### The task
Your task is to copy each line of the material that includes "yields".

>>>>>

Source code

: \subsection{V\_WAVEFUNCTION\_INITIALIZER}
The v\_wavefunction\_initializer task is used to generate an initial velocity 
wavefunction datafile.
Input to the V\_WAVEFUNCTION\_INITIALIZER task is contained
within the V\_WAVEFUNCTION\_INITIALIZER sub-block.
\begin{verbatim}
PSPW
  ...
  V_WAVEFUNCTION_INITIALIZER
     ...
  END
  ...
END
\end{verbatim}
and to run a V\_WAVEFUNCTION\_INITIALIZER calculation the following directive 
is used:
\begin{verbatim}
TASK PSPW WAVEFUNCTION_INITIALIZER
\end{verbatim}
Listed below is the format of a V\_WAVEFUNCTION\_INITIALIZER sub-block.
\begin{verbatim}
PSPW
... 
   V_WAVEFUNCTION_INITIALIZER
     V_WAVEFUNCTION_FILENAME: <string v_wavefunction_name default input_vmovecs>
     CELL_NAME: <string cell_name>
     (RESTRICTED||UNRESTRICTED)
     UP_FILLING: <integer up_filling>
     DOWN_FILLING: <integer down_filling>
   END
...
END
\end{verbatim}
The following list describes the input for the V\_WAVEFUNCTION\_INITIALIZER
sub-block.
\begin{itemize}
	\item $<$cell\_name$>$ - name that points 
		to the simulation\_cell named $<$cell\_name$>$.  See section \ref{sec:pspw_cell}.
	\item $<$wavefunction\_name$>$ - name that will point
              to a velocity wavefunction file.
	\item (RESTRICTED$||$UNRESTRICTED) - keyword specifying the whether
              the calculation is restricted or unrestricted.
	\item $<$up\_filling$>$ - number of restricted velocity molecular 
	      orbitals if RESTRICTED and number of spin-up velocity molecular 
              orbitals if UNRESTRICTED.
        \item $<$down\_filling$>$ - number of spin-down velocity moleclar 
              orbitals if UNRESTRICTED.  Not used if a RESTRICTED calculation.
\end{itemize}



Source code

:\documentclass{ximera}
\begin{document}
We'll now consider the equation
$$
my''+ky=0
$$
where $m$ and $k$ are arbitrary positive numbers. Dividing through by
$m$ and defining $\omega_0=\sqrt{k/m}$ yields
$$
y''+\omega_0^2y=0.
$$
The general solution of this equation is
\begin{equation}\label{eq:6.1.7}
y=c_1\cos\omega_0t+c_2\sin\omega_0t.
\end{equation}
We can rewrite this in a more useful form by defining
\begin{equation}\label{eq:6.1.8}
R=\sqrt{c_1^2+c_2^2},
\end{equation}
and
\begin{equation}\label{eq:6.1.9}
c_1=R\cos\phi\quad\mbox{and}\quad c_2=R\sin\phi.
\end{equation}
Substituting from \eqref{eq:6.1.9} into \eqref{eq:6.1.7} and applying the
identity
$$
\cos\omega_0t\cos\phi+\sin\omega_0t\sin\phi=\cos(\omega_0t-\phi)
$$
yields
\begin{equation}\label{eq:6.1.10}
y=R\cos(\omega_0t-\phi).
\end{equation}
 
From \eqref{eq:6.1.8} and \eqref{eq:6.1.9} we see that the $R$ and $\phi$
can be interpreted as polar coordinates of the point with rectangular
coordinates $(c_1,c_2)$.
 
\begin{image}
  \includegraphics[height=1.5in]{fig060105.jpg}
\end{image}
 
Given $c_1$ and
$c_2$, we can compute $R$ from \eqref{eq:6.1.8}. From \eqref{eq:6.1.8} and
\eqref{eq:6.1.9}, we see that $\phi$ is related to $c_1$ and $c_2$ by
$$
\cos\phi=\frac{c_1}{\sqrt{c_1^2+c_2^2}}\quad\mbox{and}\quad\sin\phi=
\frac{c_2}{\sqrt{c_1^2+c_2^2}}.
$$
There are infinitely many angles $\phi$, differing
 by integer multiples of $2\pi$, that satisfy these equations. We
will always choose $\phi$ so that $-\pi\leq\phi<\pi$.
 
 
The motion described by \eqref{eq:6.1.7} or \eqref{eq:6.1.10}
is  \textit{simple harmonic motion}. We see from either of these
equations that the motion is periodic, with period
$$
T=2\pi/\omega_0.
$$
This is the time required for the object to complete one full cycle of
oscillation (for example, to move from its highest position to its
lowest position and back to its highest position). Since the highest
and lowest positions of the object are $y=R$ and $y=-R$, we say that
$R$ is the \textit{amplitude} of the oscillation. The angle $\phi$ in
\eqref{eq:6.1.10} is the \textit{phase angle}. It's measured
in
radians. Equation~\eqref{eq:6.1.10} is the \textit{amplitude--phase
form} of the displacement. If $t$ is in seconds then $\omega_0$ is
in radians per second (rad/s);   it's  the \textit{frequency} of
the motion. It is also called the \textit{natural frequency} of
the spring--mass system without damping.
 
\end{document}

<<<<<

### Solution to the problem
$m$ and defining $\omega_0=\sqrt{k/m}$ yields
yields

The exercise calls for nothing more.